I’d looked online for a recipe and bypassed all those snobs that required the vanilla bean encased in something that had to be slit. For some reason doing that to get authentic vanilla flavor seemed to be too much labor – and somehow making my own cream wasn’t. Good thing I wasn’t making cookie dough or I’d have gotten to making my own butter. But poor, old neglected vanilla.
The recipe warned that novices might overcook the crème in the ramekins, that it should be barely set when pulled out of the oven. I let it bake an extra 5 minutes, anyway, since I tend to overdo things, and since living in a bit of altitude from these make-believe mountains kind of messes with the baking. I was not concerned about the jiggling, no I was not. It just needed time to set. It needed chill time. It looked like a successful crème brûlée.

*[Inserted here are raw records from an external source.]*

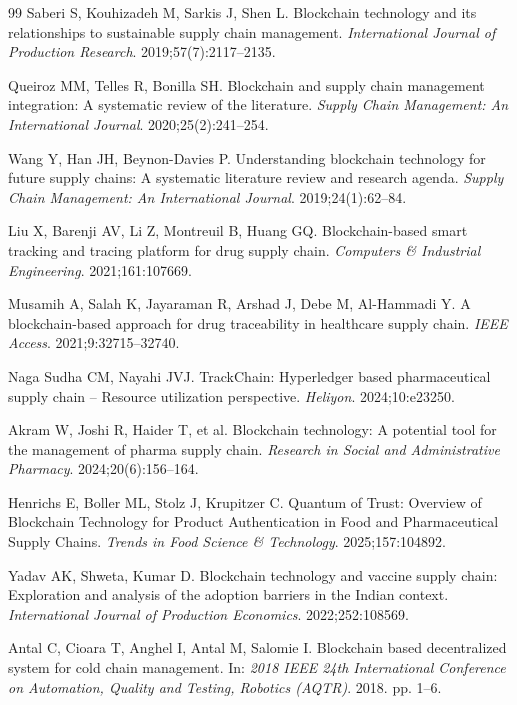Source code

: \documentclass[pdflatex,sn-mathphys-num]{sn-jnl}
\theoremstyle{thmstyleone}
\theoremstyle{thmstyletwo}
\theoremstyle{thmstylethree}
\begin{document}
\begin{thebibliography}{99}
Saberi S, Kouhizadeh M, Sarkis J, Shen L. Blockchain technology and its relationships to sustainable supply chain management. \textit{International Journal of Production Research}. 2019;57(7):2117--2135.

Queiroz MM, Telles R, Bonilla SH. Blockchain and supply chain management integration: A systematic review of the literature. \textit{Supply Chain Management: An International Journal}. 2020;25(2):241--254.

Wang Y, Han JH, Beynon-Davies P. Understanding blockchain technology for future supply chains: A systematic literature review and research agenda. \textit{Supply Chain Management: An International Journal}. 2019;24(1):62--84.

Liu X, Barenji AV, Li Z, Montreuil B, Huang GQ. Blockchain-based smart tracking and tracing platform for drug supply chain. \textit{Computers \& Industrial Engineering}. 2021;161:107669.

Musamih A, Salah K, Jayaraman R, Arshad J, Debe M, Al-Hammadi Y. A blockchain-based approach for drug traceability in healthcare supply chain. \textit{IEEE Access}. 2021;9:32715--32740.

Naga Sudha CM, Nayahi JVJ. TrackChain: Hyperledger based pharmaceutical supply chain -- Resource utilization perspective. \textit{Heliyon}. 2024;10:e23250.

Akram W, Joshi R, Haider T, et al. Blockchain technology: A potential tool for the management of pharma supply chain. \textit{Research in Social and Administrative Pharmacy}. 2024;20(6):156--164.

Henrichs E, Boller ML, Stolz J, Krupitzer C. Quantum of Trust: Overview of Blockchain Technology for Product Authentication in Food and Pharmaceutical Supply Chains. \textit{Trends in Food Science \& Technology}. 2025;157:104892.

Yadav AK, Shweta, Kumar D. Blockchain technology and vaccine supply chain: Exploration and analysis of the adoption barriers in the Indian context. \textit{International Journal of Production Economics}. 2022;252:108569.

Antal C, Cioara T, Anghel I, Antal M, Salomie I. Blockchain based decentralized system for cold chain management. In: \textit{2018 IEEE 24th International Conference on Automation, Quality and Testing, Robotics (AQTR)}. 2018. pp. 1--6.


\end{thebibliography}
\end{document}
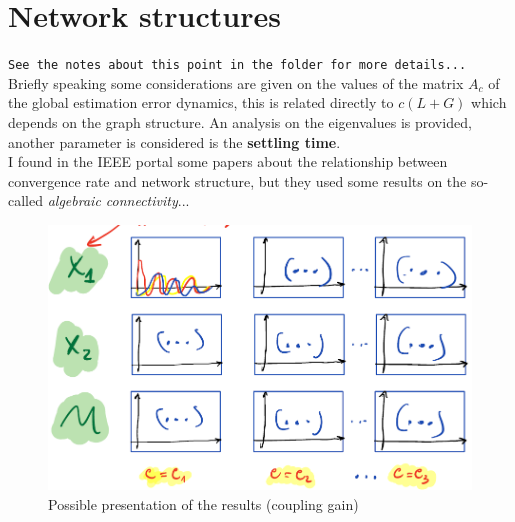 \documentclass[a4paper,11pt]{article}
\begin{document}
    \section*{Network structures}
    \texttt{See the notes about this point in the folder for more details...}\\
    \textsf{
    Briefly speaking some considerations are given on the values of the matrix $A_c$ of the global estimation error dynamics, this is related directly to $c(L+G)$ which depends on the graph structure. An analysis on the eigenvalues is provided, another parameter is considered is the \textbf{settling time}.\\
    I found in the IEEE portal some papers about the relationship between convergence rate and network structure, but they used some results on the so-called \textit{algebraic connectivity}...}
    \begin{figure}[h]
        \centering
        \includegraphics[scale=0.6]{img/figCoupling.png}
        \caption{Possible presentation of the results (coupling gain)}
    \end{figure}
\end{document}
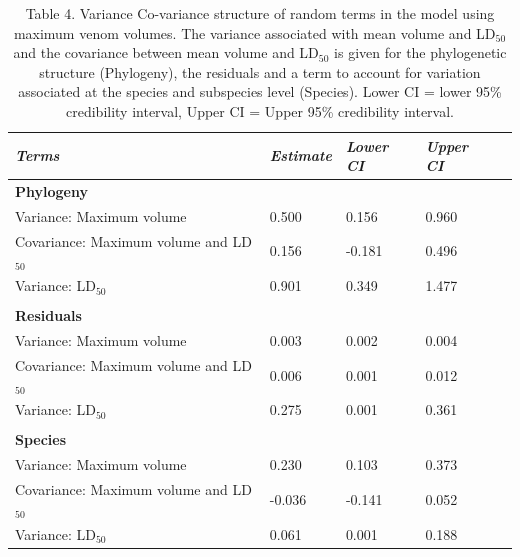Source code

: \begin{table}[H]
  \centering
    \caption*{Table 4. Variance Co-variance structure of random terms in the model using maximum venom volumes. The variance associated with mean volume and LD$_{50}$ and the covariance between mean volume and LD$_{50}$ is given for the phylogenetic structure (Phylogeny), the residuals and a term to account for variation associated at the species and subspecies level (Species). Lower CI = lower 95\% credibility interval, Upper CI = Upper 95\% credibility interval.}
\begin{tabular}{*5l}    \toprule
\emph{Terms} & \emph{Estimate} & \emph{Lower CI} & \emph{Upper CI}\\\midrule
\textbf{Phylogeny} &   &   &  \\ 
Variance: Maximum volume & 0.500 & 0.156 & 0.960 \\
Covariance: Maximum volume and LD$_{50}$ & 0.156  &  -0.181  & 0.496 \\
Variance: LD$_{50}$ & 0.901 & 0.349 & 1.477 \\

 &   &   &  \\

\textbf{Residuals} &   &   &  \\ 
Variance: Maximum volume & 0.003 & 0.002 & 0.004 \\
Covariance: Maximum volume and LD$_{50}$ & 0.006  & 0.001  & 0.012 \\
Variance: LD$_{50}$ & 0.275 & 0.001 & 0.361 \\

 &   &   &  \\ 

\textbf{Species} &   &   &  \\ 
Variance: Maximum volume & 0.230 & 0.103 & 0.373 \\
Covariance: Maximum volume and LD$_{50}$ &  -0.036  &  -0.141  & 0.052 \\
Variance: LD$_{50}$ & 0.061 & 0.001 & 0.188 \\\bottomrule
 \hline
\end{tabular}
  \label{tbl:Table 4.}
\end{table}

When I pulled them out the next day they were still jiggling but not bad. I threw on a whole bunch of sugar on the top and got my fire on and applied it to a large clump of sugar, burning it. The smell did not displease me. But I didn’t get every last grain. When I bit into my dessert, parts of it gave way like silica to liquid beneath it. And the taste was like milk with some eggs and a little vanilla in it. It did not hit transcendence.
But no one noticed it, really, because then the conversation had annoyingly gone to What Is Love, which to me was fine when I was 24, but what I find really dull now that I am older. Maybe it’s a bad thing that I am no longer silica, silica for love. There’s an interesting difference between the French and Americans. I’d like to say between the French and Anglophones but really who understands the Irish and the British? Not a lot of Americans. And who misunderestimates the Canadians? Les Québécois? Guilty. The French seem to have this attitude towards the couple as though it were a unique antimicrobial cluster. Ha ha, that’s just a little lemon joke. They talk about the couple as an identity that’s not the same with Americans. How is the couple doing? Where is going on with the couple? Is she happy in her couple? It seems to me a deeper consideration than just the usual, Shall we invite this couple over for the Christmas eggnog?
Quit admitted to Cri-Cri that her written French was shite. Her mother tongue was French but not her mother hand. Too many knick-knacks, she said. She actually said Knick-knack in English.
Knick-knacks? What is a knick-knack, he asked, looking around wildly.
I pointed to the windowsills with the oil lamps and handful of rocks collecting dust. To the various barometers hanging on the walls. To the wooden spoon and iron thingamabob in the kitchen, not serving any purpose other than to be looked upon. Those are knick-knacks, I told him. Oh, he said. Yes, French has a lot of knick-knacks.
Fine, I am forcing myself to get more accustomed to the keyboard that allows me to use accents so that even though my mother hand can’t make the easiest dessert in le monde, I can at least spell it right, in its mother language while watching an American tv show in Canada.